本項では浴槽塗装を行うメリットについて解説します。浴槽塗装を行う前にどんなメリットがあるのかをおさえておきましょう。
浴槽塗装は浴槽交換と比較して大きく費用を抑えることができます。浴槽塗装を専門業者に依頼した場合の費用は約7万円~20万円です。これに対して一般的な埋め込みタイプの浴槽を交換する場合は、約15万円~50万円かかります。また、ユニットバス交換の場合では費用は高額となり約50万円~150万円です。ただし、ユニットバスの交換はグレードを上げると250万円以上かかる場合もあります。
交換の場合は古い浴槽の処分費用などが別途必要になります。浴槽塗装では交換部品も処分費用も不要であるため浴槽塗装は浴槽交換よりも安価に施工できます。
浴槽塗装は他の方法よりも短期間で施工できます。浴槽塗装の場合は2日~3日で施工可能なのに対して埋め込みタイプの浴槽交換は3日~7日かかります。ユニットバス交換でも3日~5日ほどです。浴槽塗装であれば他の施工方法よりも短期間で施工できます。
浴槽塗装では浴槽のサイズや規格にかかわらず施工可能です。しかし、規格サイズではない浴槽を交換するためには、新しい浴槽に合うように周囲を整える必要があるため追加工事が必要になります。浴槽塗装であれば施工しやすく余計な費用がかからないことがメリットです。
浴槽塗装は浴槽の表面を塗装するため、細かい傷や汚れなどが目立たなくなります。外見を少ない手間と費用で新品に近い状態に戻すことが可能で、自分の好みの色も変えられることもメリットでしょう。
浴槽塗装にはメリットだけでなくデメリットもあるので注意が必要です。メリットだけでなくデメリットも確認し、どのように工事を進めるか検討しましょう。
浴槽塗装は浴槽の表面を研磨機で磨き、塗料をスプレーガンで塗布して行います。見た目は新品同様になりますが、浴槽を交換していないため経年使用による浴槽の強度や耐久性の劣化は防げません。また、保温性などの元の機能を改善することもできないので注意しましょう。
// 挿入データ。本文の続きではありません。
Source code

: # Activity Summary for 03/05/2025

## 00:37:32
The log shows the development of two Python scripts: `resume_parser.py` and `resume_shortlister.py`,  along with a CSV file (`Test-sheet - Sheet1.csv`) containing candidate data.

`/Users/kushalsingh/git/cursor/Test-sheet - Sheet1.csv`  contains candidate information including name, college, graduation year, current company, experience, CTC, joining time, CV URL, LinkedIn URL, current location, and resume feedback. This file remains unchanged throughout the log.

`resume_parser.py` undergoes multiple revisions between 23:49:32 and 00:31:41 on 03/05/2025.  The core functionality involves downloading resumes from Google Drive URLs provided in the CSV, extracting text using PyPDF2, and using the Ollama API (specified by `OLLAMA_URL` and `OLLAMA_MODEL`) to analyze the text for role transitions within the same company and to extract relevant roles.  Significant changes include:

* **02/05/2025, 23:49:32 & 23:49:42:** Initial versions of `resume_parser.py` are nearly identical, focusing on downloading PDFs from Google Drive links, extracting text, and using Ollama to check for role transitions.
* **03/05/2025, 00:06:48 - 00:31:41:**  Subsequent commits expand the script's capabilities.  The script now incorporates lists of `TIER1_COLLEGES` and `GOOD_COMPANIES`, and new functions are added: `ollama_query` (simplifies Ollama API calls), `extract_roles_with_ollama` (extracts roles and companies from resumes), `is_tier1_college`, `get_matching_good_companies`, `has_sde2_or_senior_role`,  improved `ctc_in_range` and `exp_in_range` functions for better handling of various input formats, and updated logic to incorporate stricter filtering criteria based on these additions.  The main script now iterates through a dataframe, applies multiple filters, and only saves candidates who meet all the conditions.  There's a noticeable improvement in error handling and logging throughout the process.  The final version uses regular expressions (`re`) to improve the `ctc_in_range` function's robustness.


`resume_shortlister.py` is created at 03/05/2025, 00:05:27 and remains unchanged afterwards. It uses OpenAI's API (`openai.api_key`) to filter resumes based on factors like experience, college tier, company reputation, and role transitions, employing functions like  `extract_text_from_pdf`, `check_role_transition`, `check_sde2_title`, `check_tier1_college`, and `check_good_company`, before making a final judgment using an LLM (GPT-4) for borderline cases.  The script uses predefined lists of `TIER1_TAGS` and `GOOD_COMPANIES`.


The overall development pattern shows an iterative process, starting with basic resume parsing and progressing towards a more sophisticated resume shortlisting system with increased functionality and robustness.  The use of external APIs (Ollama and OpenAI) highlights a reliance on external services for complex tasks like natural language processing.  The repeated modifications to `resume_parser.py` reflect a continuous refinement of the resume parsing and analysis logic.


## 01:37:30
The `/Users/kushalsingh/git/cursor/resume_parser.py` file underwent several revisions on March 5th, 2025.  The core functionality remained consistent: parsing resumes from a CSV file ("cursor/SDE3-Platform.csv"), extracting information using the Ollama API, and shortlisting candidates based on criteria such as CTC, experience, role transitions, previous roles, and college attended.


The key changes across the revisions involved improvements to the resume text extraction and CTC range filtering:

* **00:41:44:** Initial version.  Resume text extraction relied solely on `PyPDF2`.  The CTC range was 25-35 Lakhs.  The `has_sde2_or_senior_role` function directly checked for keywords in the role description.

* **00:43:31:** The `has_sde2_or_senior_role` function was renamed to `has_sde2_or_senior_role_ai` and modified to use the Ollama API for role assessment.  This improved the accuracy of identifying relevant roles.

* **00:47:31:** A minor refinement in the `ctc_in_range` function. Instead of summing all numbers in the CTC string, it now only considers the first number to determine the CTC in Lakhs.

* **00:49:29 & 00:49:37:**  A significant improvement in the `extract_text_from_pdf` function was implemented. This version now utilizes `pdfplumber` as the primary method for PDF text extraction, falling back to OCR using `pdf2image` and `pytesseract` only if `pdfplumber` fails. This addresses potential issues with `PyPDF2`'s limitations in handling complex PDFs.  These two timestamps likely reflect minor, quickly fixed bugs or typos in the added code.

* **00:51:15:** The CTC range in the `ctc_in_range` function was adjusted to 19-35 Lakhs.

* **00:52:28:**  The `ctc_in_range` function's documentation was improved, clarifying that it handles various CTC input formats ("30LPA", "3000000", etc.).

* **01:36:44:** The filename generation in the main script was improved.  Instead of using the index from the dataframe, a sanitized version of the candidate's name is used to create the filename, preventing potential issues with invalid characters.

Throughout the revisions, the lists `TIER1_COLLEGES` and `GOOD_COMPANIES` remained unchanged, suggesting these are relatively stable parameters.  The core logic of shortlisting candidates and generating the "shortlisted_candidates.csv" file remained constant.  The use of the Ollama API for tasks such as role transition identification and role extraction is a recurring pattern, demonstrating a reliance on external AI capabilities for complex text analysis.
塗装は、物質の上に塗料を塗るため、どうしても剥離が生じます。これは防ぐことはできません。また、浴槽の材質と塗料には相性があるため、条件によっては、施工の難易度が著しく高くなることがあります。特に、材質がステンレス、ホーローである場合は、塗料の付着が弱いため施工には細心の注意が必要です。高度な塗装技術が求められます。
ホーロー製の浴槽には塗料を塗りにくく耐久性も短めです。そのため、ホーロー製の浴槽を塗装した場合、塗装の種類にもよりますが追い焚きが使えなくなる可能性があります。浴槽の材質がホーロー製の場合は専門の業者に相談することをおすすめします。
浴槽塗装には非常に高い知識と技術が求められるため、浴槽塗装を受託できる業者は少ないのが現実です。また、クレームを受けないように最初から対応しない業者や受託しても保証などのアフターフォローがない業者もいます。
浴槽塗装は前処理から完了まで非常に精密な作業が必要です。さらに質の高い塗装を行うためには浴槽の材質と塗料の相性についての豊富な知識と経験が必要になります。浴槽塗装では業者選びがとても大切になるので、ホームページや口コミサイトで実績や評価が高い業者を選びましょう。
これまで説明したように、浴槽塗装は難しいため塗装職人の中でも特に職人が少ないです。そのため、塗装を頼める人が見つからない場合があります。また、費用をできるだけ安価に仕上げたいという場合もあるでしょう。
浴槽塗装は浴槽の材質に合った塗料、道具、施工知識があれば施工はできます。しかし、準備や工数の多さ、乾燥時間が必要であることなどから、自分で施工するのは難しいでしょう。お風呂は毎日使用するため、劣化しやすく、塗装技術の差が耐久性に大きくかかわるからです。
実際DIYしたけれど数か月で塗装が剥離したというケースもかなり発生しているようです。そのため、素人がDIYで施工することは避けた方が賢明でしょう。結局、業者に依頼することになると自分の作業時間や塗装費用が無駄になるだけでなく、剥がれかけた塗膜をきれいに除去するという前処理が増えるためかかるコストと時間が増えてしまいます。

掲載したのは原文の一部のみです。